Last year I audited the monitoring setup on one of my side projects and found three overlapping tools all doing roughly the same thing. Sentry was capturing errors. The hosting platform was capturing errors. A custom webhook was also capturing errors and posting them to a Slack channel I had muted months ago.

None of them were talking to each other. I had traces in one place, logs in another, and error alerts firing from a third. When something broke, I would open four browser tabs and try to reconstruct what happened by correlating timestamps manually.

That is not observability. That is just noise with extra steps.


What Observability Actually Means at 2am

Forget the textbook definition. Here is what observability means in practice: you get woken up, something is broken, and you need to figure out what went wrong before you fully understand what went right.

The three pillars of observability (logs, metrics, traces) are only useful if you frame them around the questions they answer, not what they technically are.

Logs answer: "What happened, in what order, on which request?" They are your audit trail. Without them you are guessing.

Metrics answer: "Is this system behaving normally right now?" Error rate spiking? Response times degrading? Metrics tell you something is wrong. They rarely tell you why.

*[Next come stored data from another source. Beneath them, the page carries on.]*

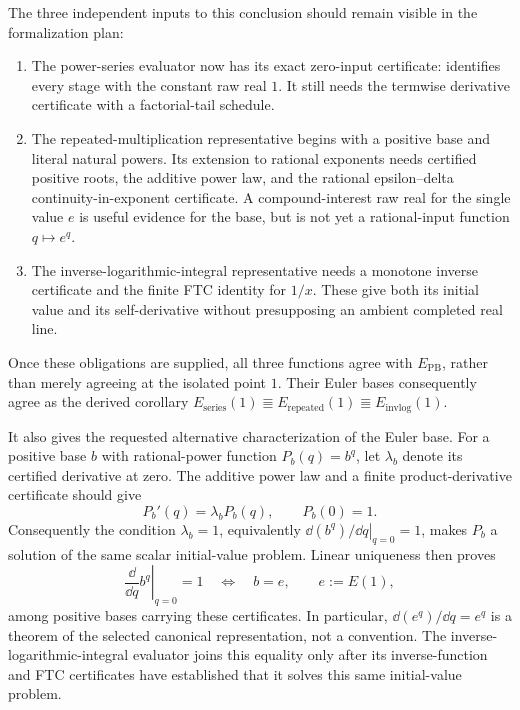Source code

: \begin{theorem}
The three independent inputs to this conclusion should remain visible in the
formalization plan:
\begin{enumerate}
  \item The power-series evaluator now has its exact zero-input certificate:
   identifies every stage
  with the constant raw real \(1\).  It still needs the termwise derivative
  certificate with a factorial-tail schedule.
  \item The repeated-multiplication representative begins with a positive
  base and literal natural powers.  Its extension to rational exponents needs
  certified positive roots, the additive power law, and the rational
  epsilon--delta continuity-in-exponent certificate.  A compound-interest
  raw real for the single value \(e\) is useful evidence for the base, but is
  not yet a rational-input function \(q\mapsto e^q\).
  \item The inverse-logarithmic-integral representative needs a monotone
  inverse certificate and the finite FTC identity for \(1/x\).  These give
  both its initial value and its self-derivative without presupposing an
  ambient completed real line.
\end{enumerate}
Once these obligations are supplied, all three functions agree with
\(E_{\mathrm{PB}}\), rather than merely agreeing at the isolated point
\(1\).  Their Euler bases consequently agree as the derived corollary
\(E_{\mathrm{series}}(1)\Equiv E_{\mathrm{repeated}}(1)\Equiv
E_{\mathrm{invlog}}(1)\).

It also gives the requested alternative characterization of the Euler base.
For a positive base \(b\) with rational-power function \(P_b(q)=b^q\), let
\(\lambda_b\) denote its certified derivative at zero.  The additive power
law and a finite product-derivative certificate should give
\[
  P_b'(q)=\lambda_b P_b(q),\qquad P_b(0)=1.
\]
Consequently the condition \(\lambda_b=1\), equivalently
\(\left.\dd(b^q)/\dd q\right|_{q=0}=1\), makes \(P_b\) a solution of the
same scalar initial-value problem.  Linear uniqueness then proves
\[
 \left.\frac{\dd}{\dd q}b^q\right|_{q=0}=1
 \quad\Longleftrightarrow\quad b=e,
 \qquad e:=E(1),
\]
among positive bases carrying these certificates.  In particular,
\(\dd(e^q)/\dd q=e^q\) is a theorem of the selected canonical
representation, not a convention.  The inverse-logarithmic-integral
evaluator joins this equality only after its inverse-function and FTC
certificates have established that it solves this same initial-value problem.


\end{theorem}
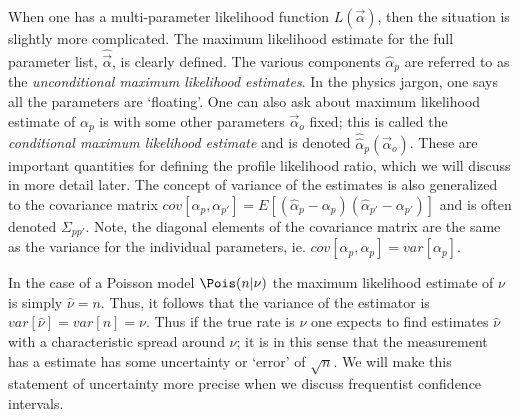 When one has a multi-parameter likelihood function $L(\vec{\alpha})$, then the situation is slightly more complicated.  The maximum likelihood estimate for the full parameter list, $\hat{\vec{\alpha}}$, is clearly defined.  The various components $\hat{\alpha}_p$ are referred to as the \textit{unconditional maximum likelihood estimates}.  In the physics jargon, one says all the parameters are `floating'.  One can also ask about maximum likelihood estimate of $\alpha_p$ is with some other parameters $\vec{\alpha}_o$ fixed; this is called the \textit{conditional maximum likelihood estimate} and is denoted $\hat{\hat{\alpha}}_p(\vec{\alpha}_o)$.  These are important quantities for defining the profile likelihood ratio, which we will discuss in more detail later.  The concept of variance of the estimates is also generalized to the covariance matrix $cov[\alpha_p, \alpha_{p'}] = E[(\hat\alpha_p - \alpha_p)(\hat\alpha_{p'}- \alpha_{p'})]$ and is often denoted $\Sigma_{pp'}$.  Note, the diagonal elements of the covariance matrix are the same as the variance for the individual parameters, ie. $cov[\alpha_p, \alpha_{p}] = var[\alpha_p]$.


In the case of a Poisson model $\Pois(n|\nu)$ the maximum likelihood estimate of $\nu$ is simply \mbox{$\hat{\nu}=n$}.  Thus, it follows that the variance of the estimator is $var[\hat{\nu}]=var[n]=\nu$.  Thus if the true rate is $\nu$ one expects to find estimates $\hat{\nu}$ with a characteristic spread around $\nu$; it is in this sense that the measurement has a estimate has some uncertainty or `error' of $\sqrt{n}$.  We will make this statement of uncertainty more precise when we discuss frequentist confidence intervals.


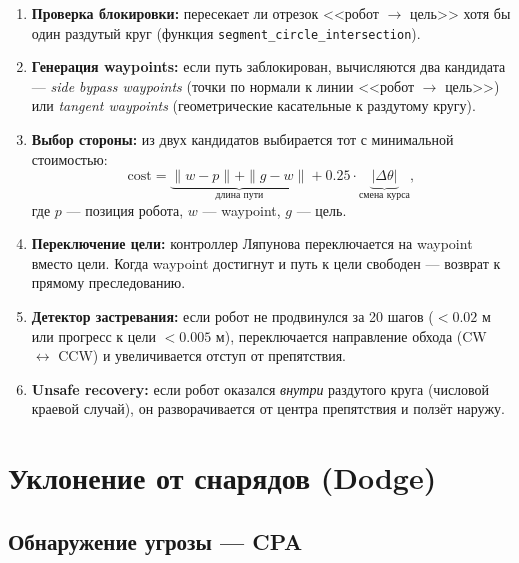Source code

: \documentclass[12pt, a4paper]{article}
\theoremstyle{definition}
\theoremstyle{plain}
\begin{document}
\begin{enumerate}
  \item \textbf{Проверка блокировки:} пересекает ли отрезок <<робот $\to$ цель>>
        хотя бы один раздутый круг (функция \texttt{segment\_circle\_intersection}).

  \item \textbf{Генерация waypoints:} если путь заблокирован, вычисляются два
        кандидата --- \emph{side bypass waypoints} (точки по нормали к линии <<робот
        $\to$ цель>>) или \emph{tangent waypoints} (геометрические касательные
        к раздутому кругу).

  \item \textbf{Выбор стороны:} из двух кандидатов выбирается тот с минимальной
        стоимостью:
        \[
          \text{cost} = \underbrace{\|w - p\| + \|g - w\|}_{\text{длина пути}}
                      + 0.25 \cdot \underbrace{|\Delta\theta|}_{\text{смена курса}},
        \]
        где $p$ --- позиция робота, $w$ --- waypoint, $g$ --- цель.

  \item \textbf{Переключение цели:} контроллер Ляпунова переключается на waypoint
        вместо цели.  Когда waypoint достигнут и путь к цели свободен --- возврат
        к прямому преследованию.

  \item \textbf{Детектор застревания:} если робот не продвинулся за 20 шагов
        ($< 0.02$ м или прогресс к цели $< 0.005$ м), переключается направление
        обхода (CW $\leftrightarrow$ CCW) и увеличивается отступ от препятствия.

  \item \textbf{Unsafe recovery:} если робот оказался \emph{внутри} раздутого круга
        (числовой краевой случай), он разворачивается от центра препятствия и
        ползёт наружу.
\end{enumerate}

\section{Уклонение от снарядов (Dodge)}\label{sec:dodge}

\subsection{Обнаружение угрозы --- CPA}
\end{document}
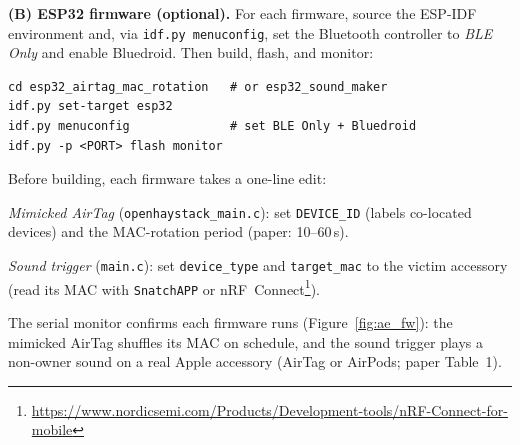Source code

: \documentclass[nonacm,sigconf]{acmart}
\begin{document}
\noindent\textbf{(B) ESP32 firmware (optional).}
For each firmware, source the ESP-IDF environment and, via
\texttt{idf.py menuconfig}, set the Bluetooth controller to \emph{BLE Only} and
enable Bluedroid. Then build, flash, and monitor:
\begin{lstlisting}
cd esp32_airtag_mac_rotation   # or esp32_sound_maker
idf.py set-target esp32
idf.py menuconfig              # set BLE Only + Bluedroid
idf.py -p <PORT> flash monitor
\end{lstlisting}
Before building, each firmware takes a one-line edit:
\begin{compactitem}
  \item \emph{Mimicked AirTag} (\texttt{openhaystack\_main.c}): set
        \texttt{DEVICE\_ID} (labels co-located devices) and the MAC-rotation
        period (paper: 10--60\,s).
  \item \emph{Sound trigger} (\texttt{main.c}): set \texttt{device\_type} and
        \texttt{target\_mac} to the victim accessory (read its MAC with
        \texttt{SnatchAPP} or nRF~Connect\footnote{\url{https://www.nordicsemi.com/Products/Development-tools/nRF-Connect-for-mobile}}).
\end{compactitem}
The serial monitor confirms each firmware runs (Figure~\ref{fig:ae_fw}): the
mimicked AirTag shuffles its MAC on schedule, and the sound trigger plays a
non-owner sound on a real Apple accessory (AirTag or AirPods; paper Table~1).
\end{document}
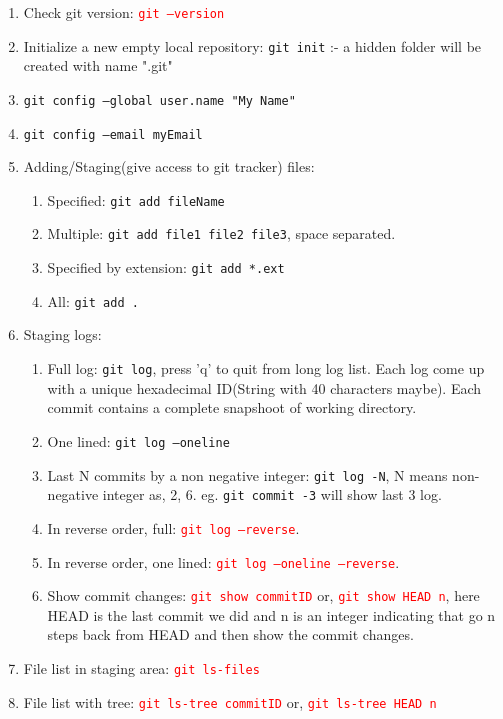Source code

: \documentclass[10 pt]{article}
\newcommand{\R}{\textcolor{red}} %
\newcommand{\T}{\texttt}
\begin{document}
\begin{enumerate}
	\item Check git version: \R{\T{git --version}}
	\item Initialize a new empty local repository: \texttt{git init} :- a hidden folder will be created with name ".git"
	\item \texttt{git config --global user.name "My Name"}
	\item \texttt{git config --email myEmail}
	\item Adding/Staging(give access to git tracker) files:
		\begin{enumerate}
			\item Specified: \texttt{git add fileName}
			\item Multiple: \texttt{git add file1 file2 file3}, space separated.
			\item Specified by extension: \texttt{git add *.ext}
			\item All: \texttt{git add .}
		\end{enumerate}
	\item Staging logs:
		\begin{enumerate}
			\item Full log: \texttt{git log}, press 'q' to quit from long log list. Each log come up with a unique hexadecimal ID(String with 40 characters maybe). Each commit contains a complete snapshoot of working directory.
			\item One lined: \texttt{git log --oneline}
			\item Last N commits by a non negative integer: \texttt{git log -N}, N means non-negative integer as, 2, 6. eg. \texttt{git commit -3} will show last 3 log.
			\item In reverse order, full: \R{\T{git log --reverse}}.
			\item In reverse order, one lined: \R{\T{git log --oneline --reverse}}.
			\item Show commit changes: \R{\T{git show commitID}} or, \R{\T{git show HEAD~n}}, here HEAD is the last commit we did and n is an integer indicating that go n steps back from HEAD and then show the commit changes.
		\end{enumerate}
	\item File list in staging area: \R{\T{git ls-files}}
	\item File list with tree: \R{\T{git ls-tree commitID}}	or, \R{\T{git ls-tree HEAD~n}}
	

\end{enumerate}
\end{document}

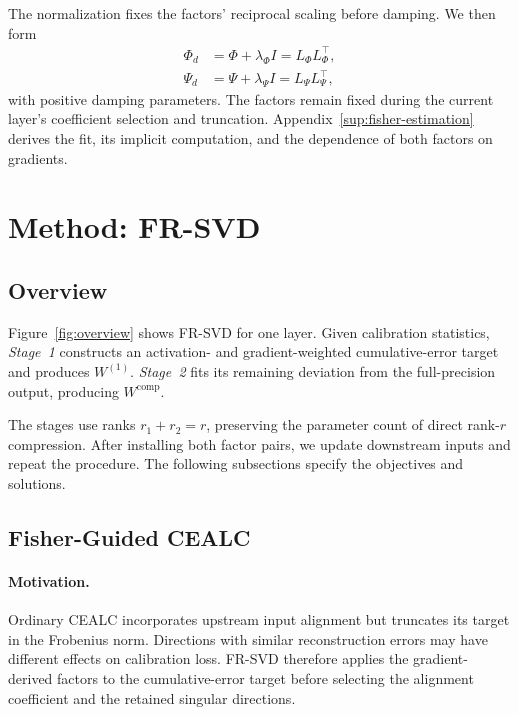 \documentclass[11pt]{article}
\begin{document}
The normalization fixes the factors' reciprocal scaling before damping. We then form
\begin{equation}
\begin{aligned}
\Phi_d&=\Phi+\lambda_\Phi I=L_\Phi L_\Phi^\top,\\
\Psi_d&=\Psi+\lambda_\Psi I=L_\Psi L_\Psi^\top,
\end{aligned}
\label{eq:fisher-cholesky}
\end{equation}
with positive damping parameters. The factors remain fixed during the current layer's coefficient selection and truncation. Appendix~\ref{sup:fisher-estimation} derives the fit, its implicit computation, and the dependence of both factors on gradients.

\section{Method: FR-SVD}\label{sec:method}

\subsection{Overview}\label{sec:overview}

Figure~\ref{fig:overview} shows FR-SVD for one layer. Given calibration statistics, \emph{Stage~1} constructs an activation- and gradient-weighted cumulative-error target and produces $W^{(1)}$. \emph{Stage~2} fits its remaining deviation from the full-precision output, producing $W^{\mathrm{comp}}$.



The stages use ranks $r_1+r_2=r$, preserving the parameter count of direct rank-$r$ compression. After installing both factor pairs, we update downstream inputs and repeat the procedure. The following subsections specify the objectives and solutions.

\subsection{Fisher-Guided CEALC}\label{sec:fisher-cealc}

\paragraph{Motivation.}
Ordinary CEALC incorporates upstream input alignment but truncates its target in the Frobenius norm. Directions with similar reconstruction errors may have different effects on calibration loss. FR-SVD therefore applies the gradient-derived factors to the cumulative-error target before selecting the alignment coefficient and the retained singular directions.
\end{document}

Traces answer: "Where did this specific request spend its time, and where did it fail?" For distributed systems, traces are the only way to follow a single request across multiple services. For a monolith or a small Next.js app, they are genuinely optional, at least early on.

Most side projects need good logs and error tracking first. Traces come later, when you actually have multiple moving parts.


Error Tracking: What I Use and Why

Sentry is the practical default for error tracking, and I think that reputation is earned. It does a few things really well.

Stack traces come with breadcrumbs showing what the user clicked, what network requests fired, and what console messages appeared before the crash. That context is what turns a cryptic error into something you can actually fix. Release tracking lets you see which deploy introduced a regression. The free tier is generous enough for most side projects.

But Sentry is not a full observability platform and you will confuse yourself if you treat it like one. It is an error tracker with some performance monitoring bolted on. The moment you start relying on it for traces across your whole system, the friction shows.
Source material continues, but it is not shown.